The NBA will love his floor general ability. He’s a half-a-second decision-maker who has proved he can manipulate ball-screen coverages, doesn’t panic when pressured or trapped, and can even shoot behind the screen if necessary.



Baylor Scheierman’s NBA draft profile

Check out some of the highlights that have made Baylor Scheierman a top NBA draft prospect.

Scheierman grew up in Aurora, Nebraska, a town with a population under 5,000. He was 5-9, 110 pounds entering high school.

“I was tiny, but I played like I do now — with a lot of confidence and a little cockiness,” he said.

Scheierman was a standout high school athlete. He quarterbacked a state championship football team and threw for over 4,500 yards and 59 touchdowns. He posted a 97-8 career record in basketball. And he had athletic bloodlines: Both his parents played sports at Hastings College in Nebraska. His mother, Shannon, is 6-1 and played volleyball, while his father, Scott, is a 6-6 former basketball player. But even after growing to 6-5, Scheierman received mostly NAIA and Division II interest. He chose South Dakota State, his only Division I offer, out of high school.

Scheierman was a gunner for the Jackrabbits. He shot 46.9% from 3 and was the Summit League Player of the Year as a junior in 2021-22. He then hit the portal, ranking No. 4 in ESPN’s transfer rankings, and looked at several high-major programs.

Ultimately, Creighton’s success combined with Greg McDermott’s coaching style and relatability won out.

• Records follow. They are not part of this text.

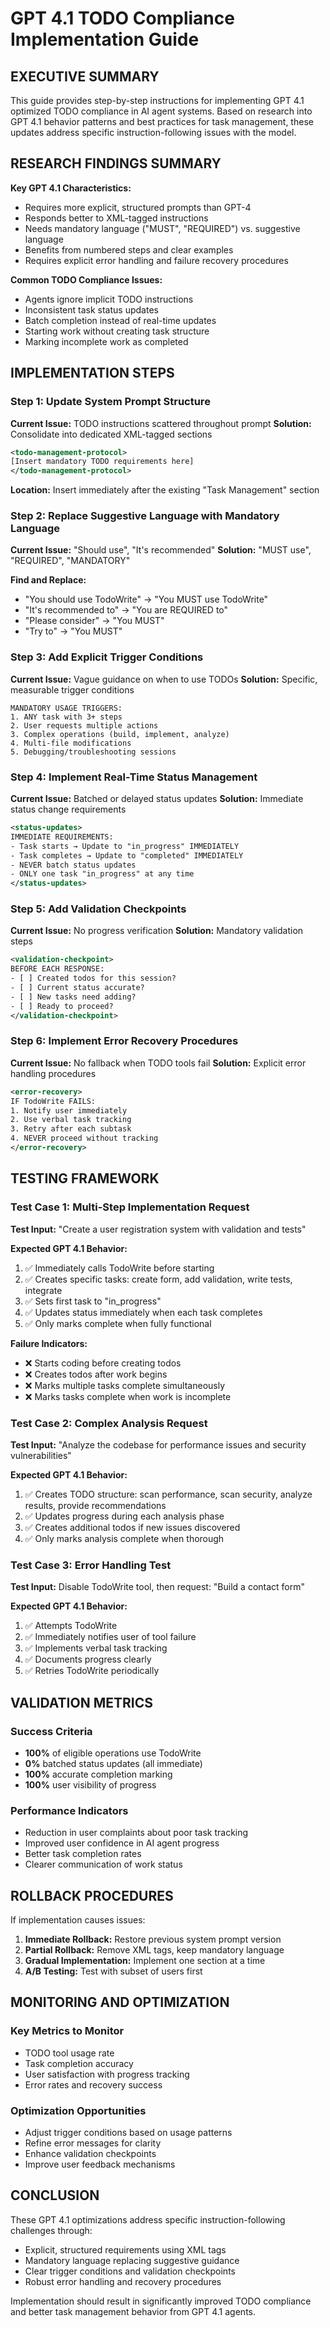 # GPT 4.1 TODO Compliance Implementation Guide

## EXECUTIVE SUMMARY

This guide provides step-by-step instructions for implementing GPT 4.1 optimized TODO compliance in AI agent systems. Based on research into GPT 4.1 behavior patterns and best practices for task management, these updates address specific instruction-following issues with the model.

## RESEARCH FINDINGS SUMMARY

**Key GPT 4.1 Characteristics:**
- Requires more explicit, structured prompts than GPT-4
- Responds better to XML-tagged instructions
- Needs mandatory language ("MUST", "REQUIRED") vs. suggestive language
- Benefits from numbered steps and clear examples
- Requires explicit error handling and failure recovery procedures

**Common TODO Compliance Issues:**
- Agents ignore implicit TODO instructions
- Inconsistent task status updates
- Batch completion instead of real-time updates
- Starting work without creating task structure
- Marking incomplete work as completed

## IMPLEMENTATION STEPS

### Step 1: Update System Prompt Structure

**Current Issue:** TODO instructions scattered throughout prompt
**Solution:** Consolidate into dedicated XML-tagged sections

```xml
<todo-management-protocol>
[Insert mandatory TODO requirements here]
</todo-management-protocol>
```

**Location:** Insert immediately after the existing "Task Management" section

### Step 2: Replace Suggestive Language with Mandatory Language

**Current Issue:** "Should use", "It's recommended"
**Solution:** "MUST use", "REQUIRED", "MANDATORY"

**Find and Replace:**
- "You should use TodoWrite" → "You MUST use TodoWrite"
- "It's recommended to" → "You are REQUIRED to"
- "Please consider" → "You MUST"
- "Try to" → "You MUST"

### Step 3: Add Explicit Trigger Conditions

**Current Issue:** Vague guidance on when to use TODOs
**Solution:** Specific, measurable trigger conditions

```
MANDATORY USAGE TRIGGERS:
1. ANY task with 3+ steps
2. User requests multiple actions
3. Complex operations (build, implement, analyze)
4. Multi-file modifications
5. Debugging/troubleshooting sessions
```

### Step 4: Implement Real-Time Status Management

**Current Issue:** Batched or delayed status updates
**Solution:** Immediate status change requirements

```xml
<status-updates>
IMMEDIATE REQUIREMENTS:
- Task starts → Update to "in_progress" IMMEDIATELY
- Task completes → Update to "completed" IMMEDIATELY
- NEVER batch status updates
- ONLY one task "in_progress" at any time
</status-updates>
```

### Step 5: Add Validation Checkpoints

**Current Issue:** No progress verification
**Solution:** Mandatory validation steps

```xml
<validation-checkpoint>
BEFORE EACH RESPONSE:
- [ ] Created todos for this session?
- [ ] Current status accurate?
- [ ] New tasks need adding?
- [ ] Ready to proceed?
</validation-checkpoint>
```

### Step 6: Implement Error Recovery Procedures

**Current Issue:** No fallback when TODO tools fail
**Solution:** Explicit error handling procedures

```xml
<error-recovery>
IF TodoWrite FAILS:
1. Notify user immediately
2. Use verbal task tracking
3. Retry after each subtask
4. NEVER proceed without tracking
</error-recovery>
```

## TESTING FRAMEWORK

### Test Case 1: Multi-Step Implementation Request

**Test Input:** "Create a user registration system with validation and tests"

**Expected GPT 4.1 Behavior:**
1. ✅ Immediately calls TodoWrite before starting
2. ✅ Creates specific tasks: create form, add validation, write tests, integrate
3. ✅ Sets first task to "in_progress"
4. ✅ Updates status immediately when each task completes
5. ✅ Only marks complete when fully functional

**Failure Indicators:**
- ❌ Starts coding before creating todos
- ❌ Creates todos after work begins
- ❌ Marks multiple tasks complete simultaneously
- ❌ Marks tasks complete when work is incomplete

### Test Case 2: Complex Analysis Request

**Test Input:** "Analyze the codebase for performance issues and security vulnerabilities"

**Expected GPT 4.1 Behavior:**
1. ✅ Creates TODO structure: scan performance, scan security, analyze results, provide recommendations
2. ✅ Updates progress during each analysis phase
3. ✅ Creates additional todos if new issues discovered
4. ✅ Only marks analysis complete when thorough

### Test Case 3: Error Handling Test

**Test Input:** Disable TodoWrite tool, then request: "Build a contact form"

**Expected GPT 4.1 Behavior:**
1. ✅ Attempts TodoWrite
2. ✅ Immediately notifies user of tool failure
3. ✅ Implements verbal task tracking
4. ✅ Documents progress clearly
5. ✅ Retries TodoWrite periodically

## VALIDATION METRICS

### Success Criteria
- **100%** of eligible operations use TodoWrite
- **0%** batched status updates (all immediate)
- **100%** accurate completion marking
- **100%** user visibility of progress

### Performance Indicators
- Reduction in user complaints about poor task tracking
- Improved user confidence in AI agent progress
- Better task completion rates
- Clearer communication of work status

## ROLLBACK PROCEDURES

If implementation causes issues:

1. **Immediate Rollback:** Restore previous system prompt version
2. **Partial Rollback:** Remove XML tags, keep mandatory language
3. **Gradual Implementation:** Implement one section at a time
4. **A/B Testing:** Test with subset of users first

## MONITORING AND OPTIMIZATION

### Key Metrics to Monitor
- TODO tool usage rate
- Task completion accuracy
- User satisfaction with progress tracking
- Error rates and recovery success

### Optimization Opportunities
- Adjust trigger conditions based on usage patterns
- Refine error messages for clarity
- Enhance validation checkpoints
- Improve user feedback mechanisms

## CONCLUSION

These GPT 4.1 optimizations address specific instruction-following challenges through:
- Explicit, structured requirements using XML tags
- Mandatory language replacing suggestive guidance
- Clear trigger conditions and validation checkpoints
- Robust error handling and recovery procedures

Implementation should result in significantly improved TODO compliance and better task management behavior from GPT 4.1 agents.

“The system is an NBA-style offense,” Scheierman said. “It has ball screens and off-ball screens with spacing and pace. Defensively, it’s NBA-based, even the terminology. Coach McDermott trusts his players. He gives them freedom and never loses his cool. There are a lot of ebbs and flows in games and a season. He’s never too high or too low. I loved my two years at Creighton.”

Scheierman shot 36.4% on 3-pointers his first year at Creighton. He upped that mark to 38% this past season despite attempting 8.3 per game. Impressively, he made 41% of his 3s off screens shooting, cutting and reading pin-downs, staggers and flares. He made 38% of his off-the-dribble 3s, which makes him even more difficult to defend. A quick decision-maker, Scheierman can shot fake and sidestep into his 3-point shot.

He’s a small forward type with ability to play some small-ball 4. He’ll hit the glass (he averaged nine rebounds per game) but he needs to tone up his frame and become more athletic on the ball.

“His work ethic is as good as anyone I’ve been around,” Creighton assistant Derek Kellogg said.

Scheierman said he’s fortunate South Dakota State saw his ability and offered him a scholarship. He impacted the Jackrabbits’ program, then focused on culture, fit and opportunity at Creighton. He developed into an NBA draft pick and became the first college basketball player to tally over 2,000 points, 1,000 rebounds, 500 assists and 300 made 3s.

“I don’t think I’d be in this position right now unless I worked my tail off,” Scheierman said. “I was not highly recruited out of high school. There were not a lot of people who thought I would do anything in college, either.”

Scheierman had pre-draft workouts with Boston, Toronto, Minnesota, New York, Washington, New Orleans and Utah. He reportedly shot the ball very well in team workouts.

The 23-year-old is a shot-maker with an elite IQ. He brings a mature, serious approach with a winning edge.